Worst of all, she had to cancel her Netflix membership.

 

With all that on her shoulders, it’s no wonder poor Veronica was making mistakes. She was so scared she started flinging out generic inquiries because she was so overwhelmed and so nervous and so panicky.

 

So when I read that LinkedIn post, I realized I couldn’t blame Veronica for doing something very like what I’ve done when I’ve been desperate. And I realized her story wasn’t unique. Who knows how many recruiters just like Veronica are out there on LinkedIn?

 

I realized she was facing the same kind of problem I’d been dealing with for my whole time as a freelancer: how do you get people to listen to your message?

 

I realized that, and that’s when I realized I’d just found my niche. I could put myself to work helping recruiting agencies get their message out.

 

I knew I could do it because I’d struggled with the same problem for such a long time. And I knew I should do it because I could feel that recruiter’s pain.

 

And that’s how I found my niche.

 

I could go on about how valuable it is to have a niche when you’re a freelancer—or any kind of business owner, really—but in all honesty this post is getting to be a little longer than I’d ever intended for it to be, so I’ll start winding down and save all that for next time.

 

But let me close with just a few words about niches. I know freelancers always hear about finding a niche, but it’s not until you find one that you really realize why that is.

 

A freelancer needs to start out with one niche for the same reason Amazon had to start out with one niche: selling books. You have to build a system that works for something before you can even think about building a system that works for everything.

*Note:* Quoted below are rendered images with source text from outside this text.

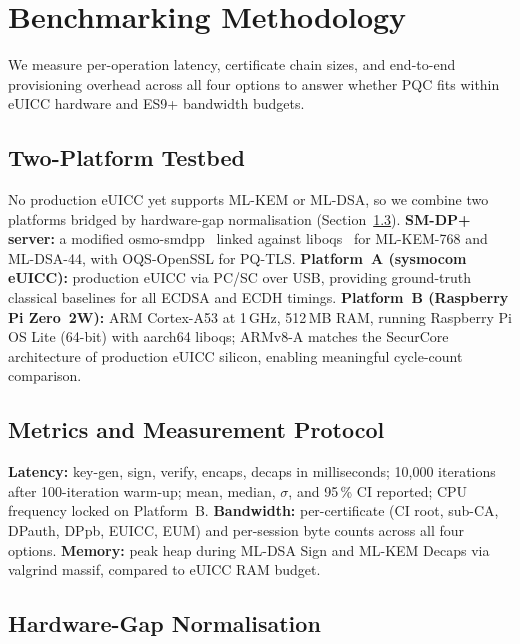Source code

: \documentclass[final,3p,times,twocolumn]{elsarticle}
\begin{document}
\section{Benchmarking Methodology}\label{sec:methodology}

We measure per-operation latency, certificate chain sizes, and end-to-end
provisioning overhead across all four options to answer whether PQC fits
within eUICC hardware and ES9+ bandwidth budgets.

\subsection{Two-Platform Testbed}\label{sec:meth-testbed}

No production eUICC yet supports ML-KEM or ML-DSA, so we combine two
platforms bridged by hardware-gap normalisation
(Section~\ref{sec:meth-normalization}).
\textbf{SM-DP+ server:} a modified osmo-smdpp~\citep{osmo_smdpp} linked
against liboqs~\citep{oqs2024} for ML-KEM-768 and ML-DSA-44, with
OQS-OpenSSL for PQ-TLS.
\textbf{Platform~A (sysmocom eUICC):} production eUICC via PC/SC over USB,
providing ground-truth classical baselines for all ECDSA and ECDH timings.
\textbf{Platform~B (Raspberry Pi Zero~2W):} ARM Cortex-A53 at 1\,GHz,
512\,MB RAM, running Raspberry Pi OS Lite (64-bit) with aarch64 liboqs;
ARMv8-A matches the SecurCore architecture of production eUICC silicon,
enabling meaningful cycle-count comparison.

\subsection{Metrics and Measurement Protocol}\label{sec:meth-metrics}

\textbf{Latency:} key-gen, sign, verify, encaps, decaps in milliseconds;
10{,}000 iterations after 100-iteration warm-up; mean, median, $\sigma$,
and 95\,\% CI reported; CPU frequency locked on Platform~B.
\textbf{Bandwidth:} per-certificate (CI root, sub-CA, DPauth, DPpb, EUICC,
EUM) and per-session byte counts across all four options.
\textbf{Memory:} peak heap during ML-DSA Sign and ML-KEM Decaps via valgrind
massif, compared to eUICC RAM budget.

\subsection{Hardware-Gap Normalisation}\label{sec:meth-normalization}
\end{document}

We underestimate how complicated things are, and we forget that we have to master one thing before we can ever master a whole range of things.

 

If I leave you with one thing, I hope it’s this: that while finding a niche may feel like you’re limiting yourself, it’s actually the best way to growth, both in business and in life. It may feel like you’re giving up your potential if you limit yourself to one thing, and in a way that’s true. But until you approach one niche with enough seriousness to truly master it, you’ll never master anything.

 

So: what’s your niche?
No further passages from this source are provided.